# OLS on a System of Regressions

This notebook illustrates how to estimate a system of regressions with OLS - and to test (coefficients) across the regressions.

## Load Packages and Extra Functions

In [1]:
using Printf, DelimitedFiles, Statistics, LinearAlgebra, Distributions

include("jlFiles/printmat.jl")
include("jlFiles/CovNWFn.jl")        #function for Newey-West covariance matrix

CovNWFn

## Loading Data

In [2]:
x    = readdlm("Data/FFmFactorsPs.csv",',',skipstart=1)
Rme  = x[:,2]                #market excess return
Rf   = x[:,5]                #interest rate


x  = readdlm("Data/FF25Ps.csv",',') #no header line: x is matrix
R  = x[:,2:end]                     #returns for 25 FF portfolios
Re = R .- Rf                        #excess returns for the 25 FF portfolios
Re = Re[:,[1;7;13;19;25]]           #use just 5 assets to make the printing easier 

(T,n) = size(Re)                    #number of observations and test assets

(388, 5)

## A Function for Joint Estimation of Several Regressions (OLS)

Consider the linear regressions

$
y_{it}=\beta_i^{\prime}x_{t}+\varepsilon_{it}, 
$

where $i=1,2,..,n$ indicates $n$ different dependent variables.

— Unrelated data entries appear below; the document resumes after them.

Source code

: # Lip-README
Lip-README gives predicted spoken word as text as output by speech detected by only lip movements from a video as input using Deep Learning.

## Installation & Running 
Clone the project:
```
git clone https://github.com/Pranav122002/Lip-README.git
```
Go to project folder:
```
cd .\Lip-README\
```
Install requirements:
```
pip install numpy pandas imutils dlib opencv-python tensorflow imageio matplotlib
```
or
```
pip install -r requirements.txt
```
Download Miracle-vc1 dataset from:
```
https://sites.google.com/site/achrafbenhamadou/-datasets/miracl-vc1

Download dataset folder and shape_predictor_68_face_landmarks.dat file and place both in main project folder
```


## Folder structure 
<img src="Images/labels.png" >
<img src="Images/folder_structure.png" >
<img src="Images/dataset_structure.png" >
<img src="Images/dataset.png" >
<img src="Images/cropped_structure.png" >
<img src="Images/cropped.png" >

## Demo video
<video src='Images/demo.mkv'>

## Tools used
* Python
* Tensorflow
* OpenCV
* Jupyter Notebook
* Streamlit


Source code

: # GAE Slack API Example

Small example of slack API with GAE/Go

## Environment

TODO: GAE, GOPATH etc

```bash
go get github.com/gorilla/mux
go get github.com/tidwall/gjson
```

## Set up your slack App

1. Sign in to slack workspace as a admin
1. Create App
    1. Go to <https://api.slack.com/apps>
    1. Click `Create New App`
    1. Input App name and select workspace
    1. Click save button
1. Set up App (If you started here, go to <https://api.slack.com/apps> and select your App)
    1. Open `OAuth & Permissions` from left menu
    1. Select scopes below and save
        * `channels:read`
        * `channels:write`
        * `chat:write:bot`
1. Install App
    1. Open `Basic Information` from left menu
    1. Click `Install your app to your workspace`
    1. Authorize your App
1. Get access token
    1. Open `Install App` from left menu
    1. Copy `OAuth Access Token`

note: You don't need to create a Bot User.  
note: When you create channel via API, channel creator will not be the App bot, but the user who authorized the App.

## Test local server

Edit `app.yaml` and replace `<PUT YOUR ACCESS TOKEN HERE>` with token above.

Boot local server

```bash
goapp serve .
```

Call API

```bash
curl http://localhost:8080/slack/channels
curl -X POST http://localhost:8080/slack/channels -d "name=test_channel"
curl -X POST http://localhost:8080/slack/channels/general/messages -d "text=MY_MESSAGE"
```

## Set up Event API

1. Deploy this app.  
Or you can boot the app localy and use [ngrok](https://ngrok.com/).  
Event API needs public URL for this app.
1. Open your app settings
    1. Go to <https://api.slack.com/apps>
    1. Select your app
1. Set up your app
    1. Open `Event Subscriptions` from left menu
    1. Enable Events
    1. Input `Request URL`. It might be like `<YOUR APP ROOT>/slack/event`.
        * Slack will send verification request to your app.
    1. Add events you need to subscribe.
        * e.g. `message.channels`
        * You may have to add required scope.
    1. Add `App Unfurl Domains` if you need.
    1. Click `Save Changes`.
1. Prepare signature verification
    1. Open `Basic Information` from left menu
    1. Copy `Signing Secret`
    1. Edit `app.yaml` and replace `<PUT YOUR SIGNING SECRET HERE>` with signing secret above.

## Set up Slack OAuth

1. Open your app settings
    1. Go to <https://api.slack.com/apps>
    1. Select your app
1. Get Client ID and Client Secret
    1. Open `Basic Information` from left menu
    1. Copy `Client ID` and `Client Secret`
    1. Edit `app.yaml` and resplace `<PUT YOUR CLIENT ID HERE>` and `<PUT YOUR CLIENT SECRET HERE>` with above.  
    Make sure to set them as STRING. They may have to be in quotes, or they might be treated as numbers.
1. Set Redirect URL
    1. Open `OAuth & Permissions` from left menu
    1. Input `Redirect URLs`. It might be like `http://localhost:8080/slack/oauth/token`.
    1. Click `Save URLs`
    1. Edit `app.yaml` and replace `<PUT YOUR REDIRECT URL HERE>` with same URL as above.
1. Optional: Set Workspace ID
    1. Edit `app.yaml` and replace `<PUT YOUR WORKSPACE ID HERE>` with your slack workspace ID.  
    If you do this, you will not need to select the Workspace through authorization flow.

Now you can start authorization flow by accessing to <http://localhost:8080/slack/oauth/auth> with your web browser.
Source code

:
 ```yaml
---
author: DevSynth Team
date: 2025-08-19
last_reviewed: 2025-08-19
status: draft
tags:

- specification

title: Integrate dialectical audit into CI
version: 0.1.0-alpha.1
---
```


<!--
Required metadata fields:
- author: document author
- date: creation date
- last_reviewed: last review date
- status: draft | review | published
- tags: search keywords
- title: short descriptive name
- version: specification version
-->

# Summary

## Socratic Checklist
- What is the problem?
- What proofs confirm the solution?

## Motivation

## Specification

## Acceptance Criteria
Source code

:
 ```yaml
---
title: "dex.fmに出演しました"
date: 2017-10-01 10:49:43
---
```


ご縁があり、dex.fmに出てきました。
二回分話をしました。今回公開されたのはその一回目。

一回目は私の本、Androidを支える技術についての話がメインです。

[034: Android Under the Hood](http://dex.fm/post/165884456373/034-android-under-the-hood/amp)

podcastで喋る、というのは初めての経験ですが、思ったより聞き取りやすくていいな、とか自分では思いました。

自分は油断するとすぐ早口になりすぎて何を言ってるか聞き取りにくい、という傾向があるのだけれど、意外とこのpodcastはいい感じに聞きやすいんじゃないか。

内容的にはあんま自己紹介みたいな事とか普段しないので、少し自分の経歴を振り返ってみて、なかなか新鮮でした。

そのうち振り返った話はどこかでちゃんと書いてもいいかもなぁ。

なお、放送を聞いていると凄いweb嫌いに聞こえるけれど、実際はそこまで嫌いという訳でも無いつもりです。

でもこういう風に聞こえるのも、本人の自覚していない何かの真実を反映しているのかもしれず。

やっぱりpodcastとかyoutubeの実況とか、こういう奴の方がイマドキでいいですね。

The regressors are the *same* across the $n$ regressions. (This is often called SURE, Seemingly Unrelated Regression Equations.)

The next cell defines a function for this estimation. 

In [3]:
"""
    OlsSureFn(Y,X,NWQ=false,m=0)

LS of Y on X; where Y is Txn, and X is the same for all regressions

# Usage
(b,res,Yhat,Covb,R2) = OlsSureFn(Y,X,NWQ,m)

# Input
- `Y::Matrix`:     Txn, the n dependent variables
- `X::Matrix`:     Txk matrix of regressors (including deterministic ones)
- `NWQ:Bool`:      if true, then Newey-West's covariance matrix is used, otherwise Gauss-Markov
- `m::Int`:        scalar, bandwidth in Newey-West

# Output
- `b::Matrix`:     n*kx1, regression coefficients
- `u::Matrix`:     Txn, residuals Y - Yhat
- `Yhat::Matrix`:  Txn, fitted values X*b
- `V::Matrix`:     covariance matrix of vec(b)
- `R2::Vector`:    n-vector, R2 values

"""
function OlsSureFn(Y,X,NWQ=false,m=0)

    (T,n) = (size(Y,1),size(Y,2))
    k     = size(X,2)

    b     = X\Y
    Yhat  = X*b
    u     = Y - Yhat

    g     = zeros(T,n*k)
    for i = 1:n
      vv      = (1+(i-1)*k):(i*k)   #1:k,(1+k):2k,...
      g[:,vv] = X.*u[:,i]           #X*u for regression i
    end

    Sxx = X'X
    if NWQ
        S     = CovNWFn(g,m)            #Newey-West covariance matrix
        Sxx_1 = kron(I(n),inv(Sxx))
        V     = Sxx_1 * S * Sxx_1
    else
        V = kron(cov(u),inv(Sxx))      #traditional covariance matrix, Gauss-Markov 
    end

    R2   = 1 .- var(u,dims=1)./var(Y,dims=1)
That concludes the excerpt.